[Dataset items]
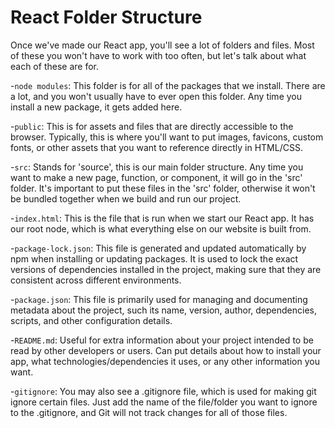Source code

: # React Folder Structure

Once we've made our React app, you'll see a lot of folders and files. Most of these you won't have to work with too often, but let's talk about what each of these are for.

-`node modules`: This folder is for all of the packages that we install. There are a lot, and you won't usually have to ever open this folder. Any time you install a new package, it gets added here.

-`public`: This is for assets and files that are directly accessible to the browser. Typically, this is where you'll want to put images, favicons, custom fonts, or other assets that you want to reference directly in HTML/CSS.

-`src`: Stands for 'source', this is our main folder structure. Any time you want to make a new page, function, or component, it will go in the 'src' folder. It's important to put these files in the 'src' folder, otherwise it won't be bundled together when we build and run our project.

-`index.html`: This is the file that is run when we start our React app. It has our root node, which is what everything else on our website is built from.

-`package-lock.json`: This file is generated and updated automatically by npm when installing or updating packages. It is used to lock the exact versions of dependencies installed in the project, making sure that they are consistent across different environments.

-`package.json`: This file is primarily used for managing and documenting metadata about the project, such  its name, version, author, dependencies, scripts, and other configuration details.

-`README.md`: Useful for extra information about your project intended to be read by other developers or users. Can put details about how to install your app, what technologies/dependencies it uses, or any other information you want.

-`gitignore`: You may also see a .gitignore file, which is used for making git ignore certain files. Just add the name of the file/folder you want to ignore to the .gitignore, and Git will not track changes for all of those files.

HOW TO COMPLETE THIS TASK:
Where the word "these" occurs in a line of the records, copy that line.

SOLVED EXERCISE:
Once we've made our React app, you'll see a lot of folders and files. Most of these you won't have to work with too often, but let's talk about what each of these are for.
-`src`: Stands for 'source', this is our main folder structure. Any time you want to make a new page, function, or component, it will go in the 'src' folder. It's important to put these files in the 'src' folder, otherwise it won't be bundled together when we build and run our project.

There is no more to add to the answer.